On Tuesday, President-elect Barack Obama made an extraordinary statement to the Governors Global Climate Summit taking place in Los Angeles.
Here is what he said:
"Few challenges facing America and the world are more urgent than combating climate change. The science is beyond dispute and the facts are clear. Sea levels are rising. Coastlines are shrinking. We've seen record drought, spreading famine, and storms that are growing stronger with each passing hurricane season.
"My presidency will mark a new chapter in America's leadership on climate change that will strengthen our security and create millions of new jobs in the process.
"Climate change and our dependence on foreign oil, if left unaddressed, will continue to weaken our economy and threaten our national security.
President-elect Obamas clear, unequivocal commitment to stepping up to the challenge of global warming was music to my ears.
I believe strongly that when we address the threat of unchecked global warming by investing in clean energy technologies and reducing our dependence on foreign oil, we also have a recipe for economic recovery. The time to start is now, and my colleagues and I are here to step up to President-elect Obamas call to action to address global warming and create millions of green jobs in America.
In our Environment and Public Works Committee:
Instead of denial, we will have resolve.
Instead of procrastination, we will have action.
Instead of listening to the voices of the stagnant status quo, our committee hears our President-elect and hears voices like Thomas Friedman, who wrote in his most recent book, Hot, Flat, and Crowded, that how we respond to the global warming challenge will be "the defining measure of a countrys economic standing, environmental health, energy security, and national security over the next 50 years."
Today I am announcing the first steps that I will be taking in connection with President-elect Obamas historic challenge to address global warming.
First, I will be introducing two pieces of legislation in January.
The first bill will establish a grant program to reduce global warming emissions under the Clean Air Act with up to $15 billion a year available to spur innovations in clean energy, including advanced biofuels. This will be an economic stimulus and follows President-elect Obamas recommendation.
Clean energy means green jobs. A new report from the U.S. Conference of Mayors estimates that by 2038, another 4.2 million green jobs could be added to the economy thanks to the alternative energy and renewable energy industries, and the benefits of energy efficiency. That could account for 10 percent of job growth over the next 30 years.
The second piece of legislation will direct the Environmental Protection Agency to set up a cap and trade system for greenhouse gases that meets the goals laid out by the President elect. This bill will reflect the strong partnership we will have with the new Administration, and will focus on achieving the emissions reductions needed while restoring the economy. It will be a streamlined bill, which will amend the Clean Air Act.
Next, I am announcing our first hearing in the 111th Congress.
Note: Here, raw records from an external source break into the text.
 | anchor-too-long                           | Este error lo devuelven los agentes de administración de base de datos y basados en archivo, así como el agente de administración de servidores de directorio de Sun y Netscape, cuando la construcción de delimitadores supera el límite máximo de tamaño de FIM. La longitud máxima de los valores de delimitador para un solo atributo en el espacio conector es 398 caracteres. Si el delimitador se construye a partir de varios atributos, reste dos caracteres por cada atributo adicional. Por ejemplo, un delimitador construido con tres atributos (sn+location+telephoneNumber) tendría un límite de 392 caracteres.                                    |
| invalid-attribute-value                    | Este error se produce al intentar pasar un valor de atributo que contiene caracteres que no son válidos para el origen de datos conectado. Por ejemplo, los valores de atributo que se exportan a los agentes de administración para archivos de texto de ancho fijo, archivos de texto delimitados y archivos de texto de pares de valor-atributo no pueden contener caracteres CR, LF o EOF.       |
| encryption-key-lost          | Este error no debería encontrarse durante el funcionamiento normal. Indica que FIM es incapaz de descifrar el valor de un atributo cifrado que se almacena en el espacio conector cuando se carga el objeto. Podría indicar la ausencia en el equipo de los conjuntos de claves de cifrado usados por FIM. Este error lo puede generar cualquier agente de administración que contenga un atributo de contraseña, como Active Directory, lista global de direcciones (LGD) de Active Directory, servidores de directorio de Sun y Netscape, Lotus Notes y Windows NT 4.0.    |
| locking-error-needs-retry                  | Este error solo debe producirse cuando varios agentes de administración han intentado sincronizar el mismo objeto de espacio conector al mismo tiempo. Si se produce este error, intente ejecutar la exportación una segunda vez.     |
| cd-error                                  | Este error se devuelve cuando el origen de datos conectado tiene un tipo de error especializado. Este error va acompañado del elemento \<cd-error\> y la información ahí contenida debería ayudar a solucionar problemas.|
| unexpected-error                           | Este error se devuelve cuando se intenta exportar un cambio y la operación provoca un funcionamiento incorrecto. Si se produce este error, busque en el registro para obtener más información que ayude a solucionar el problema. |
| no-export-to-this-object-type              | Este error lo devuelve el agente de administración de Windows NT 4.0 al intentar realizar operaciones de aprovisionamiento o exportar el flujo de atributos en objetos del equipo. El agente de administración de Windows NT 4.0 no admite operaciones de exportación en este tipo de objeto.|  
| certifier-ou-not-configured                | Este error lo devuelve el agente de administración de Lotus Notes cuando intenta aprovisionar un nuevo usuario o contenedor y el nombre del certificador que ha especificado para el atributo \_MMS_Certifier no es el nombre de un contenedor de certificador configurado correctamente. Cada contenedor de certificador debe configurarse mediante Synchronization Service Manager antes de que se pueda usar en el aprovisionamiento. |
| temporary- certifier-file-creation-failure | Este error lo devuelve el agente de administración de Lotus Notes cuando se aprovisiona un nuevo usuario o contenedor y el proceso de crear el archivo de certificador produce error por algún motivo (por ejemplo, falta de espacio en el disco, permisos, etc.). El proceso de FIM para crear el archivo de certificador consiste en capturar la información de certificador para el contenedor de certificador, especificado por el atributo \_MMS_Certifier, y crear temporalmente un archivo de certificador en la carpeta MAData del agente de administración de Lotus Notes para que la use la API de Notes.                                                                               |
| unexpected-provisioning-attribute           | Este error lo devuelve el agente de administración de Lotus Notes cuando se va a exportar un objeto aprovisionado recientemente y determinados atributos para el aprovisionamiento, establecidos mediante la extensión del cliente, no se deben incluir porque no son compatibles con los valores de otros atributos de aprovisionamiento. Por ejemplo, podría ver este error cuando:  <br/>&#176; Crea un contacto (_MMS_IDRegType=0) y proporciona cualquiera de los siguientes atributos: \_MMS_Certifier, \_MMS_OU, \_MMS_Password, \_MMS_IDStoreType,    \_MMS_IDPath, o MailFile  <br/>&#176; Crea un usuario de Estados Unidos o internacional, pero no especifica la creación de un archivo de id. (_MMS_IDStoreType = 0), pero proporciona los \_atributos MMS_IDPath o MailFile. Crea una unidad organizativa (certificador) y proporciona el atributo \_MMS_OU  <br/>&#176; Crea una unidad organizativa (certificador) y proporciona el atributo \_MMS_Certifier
The hearing will take place as soon as possible after we convene in January, and will be entitled How Fighting Global Warming is Good for the Economy and Will Create Jobs.
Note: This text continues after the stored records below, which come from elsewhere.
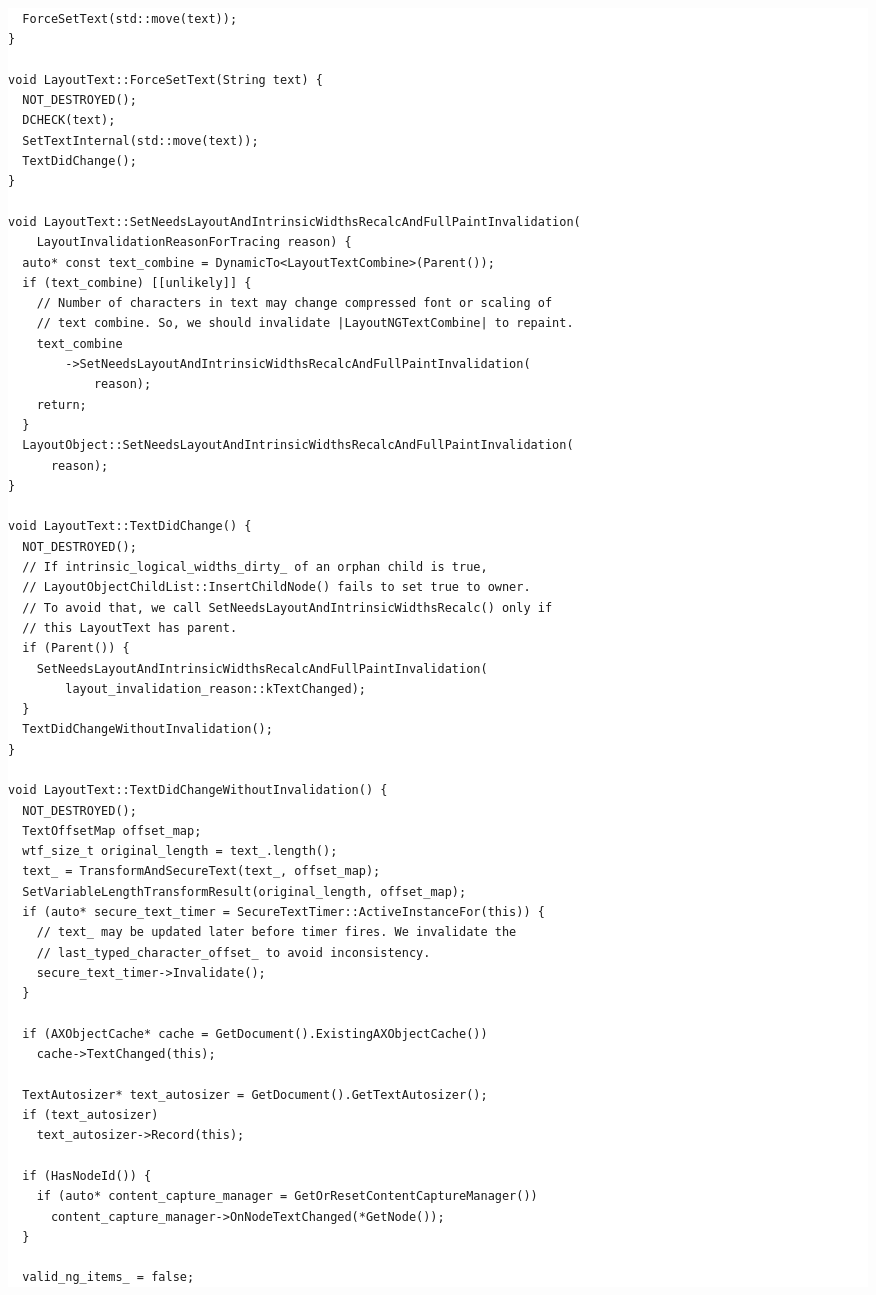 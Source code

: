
 ```
  ForceSetText(std::move(text));
}

void LayoutText::ForceSetText(String text) {
  NOT_DESTROYED();
  DCHECK(text);
  SetTextInternal(std::move(text));
  TextDidChange();
}

void LayoutText::SetNeedsLayoutAndIntrinsicWidthsRecalcAndFullPaintInvalidation(
    LayoutInvalidationReasonForTracing reason) {
  auto* const text_combine = DynamicTo<LayoutTextCombine>(Parent());
  if (text_combine) [[unlikely]] {
    // Number of characters in text may change compressed font or scaling of
    // text combine. So, we should invalidate |LayoutNGTextCombine| to repaint.
    text_combine
        ->SetNeedsLayoutAndIntrinsicWidthsRecalcAndFullPaintInvalidation(
            reason);
    return;
  }
  LayoutObject::SetNeedsLayoutAndIntrinsicWidthsRecalcAndFullPaintInvalidation(
      reason);
}

void LayoutText::TextDidChange() {
  NOT_DESTROYED();
  // If intrinsic_logical_widths_dirty_ of an orphan child is true,
  // LayoutObjectChildList::InsertChildNode() fails to set true to owner.
  // To avoid that, we call SetNeedsLayoutAndIntrinsicWidthsRecalc() only if
  // this LayoutText has parent.
  if (Parent()) {
    SetNeedsLayoutAndIntrinsicWidthsRecalcAndFullPaintInvalidation(
        layout_invalidation_reason::kTextChanged);
  }
  TextDidChangeWithoutInvalidation();
}

void LayoutText::TextDidChangeWithoutInvalidation() {
  NOT_DESTROYED();
  TextOffsetMap offset_map;
  wtf_size_t original_length = text_.length();
  text_ = TransformAndSecureText(text_, offset_map);
  SetVariableLengthTransformResult(original_length, offset_map);
  if (auto* secure_text_timer = SecureTextTimer::ActiveInstanceFor(this)) {
    // text_ may be updated later before timer fires. We invalidate the
    // last_typed_character_offset_ to avoid inconsistency.
    secure_text_timer->Invalidate();
  }

  if (AXObjectCache* cache = GetDocument().ExistingAXObjectCache())
    cache->TextChanged(this);

  TextAutosizer* text_autosizer = GetDocument().GetTextAutosizer();
  if (text_autosizer)
    text_autosizer->Record(this);

  if (HasNodeId()) {
    if (auto* content_capture_manager = GetOrResetContentCaptureManager())
      content_capture_manager->OnNodeTextChanged(*GetNode());
  }

  valid_ng_items_ = false;
```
The Senate Environment and Public Works Committee will be represented next month at the United Nations Climate Change Conference in Poznan, Poland. I am sending my top Committee staff, who will act as my representatives in meetings with international leaders as they prepare for a new global agreement to address greenhouse gas emissions, which will be completed in 2009 in Denmark. In addition, Senator Klobuchar will be attending and plans to report back to President-elect Obama and to our Committee. Other Senators from the Committee may join her.
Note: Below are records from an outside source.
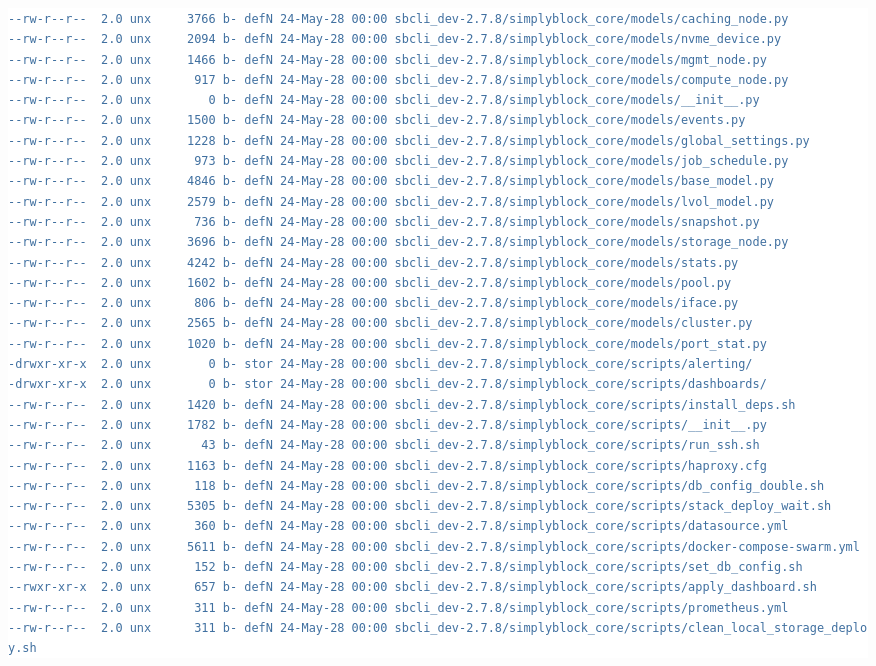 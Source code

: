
 ```diff
--rw-r--r--  2.0 unx     3766 b- defN 24-May-28 00:00 sbcli_dev-2.7.8/simplyblock_core/models/caching_node.py
--rw-r--r--  2.0 unx     2094 b- defN 24-May-28 00:00 sbcli_dev-2.7.8/simplyblock_core/models/nvme_device.py
--rw-r--r--  2.0 unx     1466 b- defN 24-May-28 00:00 sbcli_dev-2.7.8/simplyblock_core/models/mgmt_node.py
--rw-r--r--  2.0 unx      917 b- defN 24-May-28 00:00 sbcli_dev-2.7.8/simplyblock_core/models/compute_node.py
--rw-r--r--  2.0 unx        0 b- defN 24-May-28 00:00 sbcli_dev-2.7.8/simplyblock_core/models/__init__.py
--rw-r--r--  2.0 unx     1500 b- defN 24-May-28 00:00 sbcli_dev-2.7.8/simplyblock_core/models/events.py
--rw-r--r--  2.0 unx     1228 b- defN 24-May-28 00:00 sbcli_dev-2.7.8/simplyblock_core/models/global_settings.py
--rw-r--r--  2.0 unx      973 b- defN 24-May-28 00:00 sbcli_dev-2.7.8/simplyblock_core/models/job_schedule.py
--rw-r--r--  2.0 unx     4846 b- defN 24-May-28 00:00 sbcli_dev-2.7.8/simplyblock_core/models/base_model.py
--rw-r--r--  2.0 unx     2579 b- defN 24-May-28 00:00 sbcli_dev-2.7.8/simplyblock_core/models/lvol_model.py
--rw-r--r--  2.0 unx      736 b- defN 24-May-28 00:00 sbcli_dev-2.7.8/simplyblock_core/models/snapshot.py
--rw-r--r--  2.0 unx     3696 b- defN 24-May-28 00:00 sbcli_dev-2.7.8/simplyblock_core/models/storage_node.py
--rw-r--r--  2.0 unx     4242 b- defN 24-May-28 00:00 sbcli_dev-2.7.8/simplyblock_core/models/stats.py
--rw-r--r--  2.0 unx     1602 b- defN 24-May-28 00:00 sbcli_dev-2.7.8/simplyblock_core/models/pool.py
--rw-r--r--  2.0 unx      806 b- defN 24-May-28 00:00 sbcli_dev-2.7.8/simplyblock_core/models/iface.py
--rw-r--r--  2.0 unx     2565 b- defN 24-May-28 00:00 sbcli_dev-2.7.8/simplyblock_core/models/cluster.py
--rw-r--r--  2.0 unx     1020 b- defN 24-May-28 00:00 sbcli_dev-2.7.8/simplyblock_core/models/port_stat.py
-drwxr-xr-x  2.0 unx        0 b- stor 24-May-28 00:00 sbcli_dev-2.7.8/simplyblock_core/scripts/alerting/
-drwxr-xr-x  2.0 unx        0 b- stor 24-May-28 00:00 sbcli_dev-2.7.8/simplyblock_core/scripts/dashboards/
--rw-r--r--  2.0 unx     1420 b- defN 24-May-28 00:00 sbcli_dev-2.7.8/simplyblock_core/scripts/install_deps.sh
--rw-r--r--  2.0 unx     1782 b- defN 24-May-28 00:00 sbcli_dev-2.7.8/simplyblock_core/scripts/__init__.py
--rw-r--r--  2.0 unx       43 b- defN 24-May-28 00:00 sbcli_dev-2.7.8/simplyblock_core/scripts/run_ssh.sh
--rw-r--r--  2.0 unx     1163 b- defN 24-May-28 00:00 sbcli_dev-2.7.8/simplyblock_core/scripts/haproxy.cfg
--rw-r--r--  2.0 unx      118 b- defN 24-May-28 00:00 sbcli_dev-2.7.8/simplyblock_core/scripts/db_config_double.sh
--rw-r--r--  2.0 unx     5305 b- defN 24-May-28 00:00 sbcli_dev-2.7.8/simplyblock_core/scripts/stack_deploy_wait.sh
--rw-r--r--  2.0 unx      360 b- defN 24-May-28 00:00 sbcli_dev-2.7.8/simplyblock_core/scripts/datasource.yml
--rw-r--r--  2.0 unx     5611 b- defN 24-May-28 00:00 sbcli_dev-2.7.8/simplyblock_core/scripts/docker-compose-swarm.yml
--rw-r--r--  2.0 unx      152 b- defN 24-May-28 00:00 sbcli_dev-2.7.8/simplyblock_core/scripts/set_db_config.sh
--rwxr-xr-x  2.0 unx      657 b- defN 24-May-28 00:00 sbcli_dev-2.7.8/simplyblock_core/scripts/apply_dashboard.sh
--rw-r--r--  2.0 unx      311 b- defN 24-May-28 00:00 sbcli_dev-2.7.8/simplyblock_core/scripts/prometheus.yml
--rw-r--r--  2.0 unx      311 b- defN 24-May-28 00:00 sbcli_dev-2.7.8/simplyblock_core/scripts/clean_local_storage_deploy.sh
```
President-elect Obama told the world on Tuesday that our country will be an ally in the fight against global warming. I am here to say that our Committee stands ready to be a tireless ally in that effort.
President-elect Barack Obama issued a call to action this week:
"Now is the time to confront this challenge once and for all. Delay is no longer an option. Denial is no longer an acceptable response. The stakes are too high. The consequences, too serious."
We are here to say that the Senate Environment and Public Works Committee will reach out to both sides of the aisle as we answer President-elect Obamas call.
-Sen. Barbara Boxer
Chair, Environment and Public Works Committee
Text reflects her remarks, as prepared for a press conference today.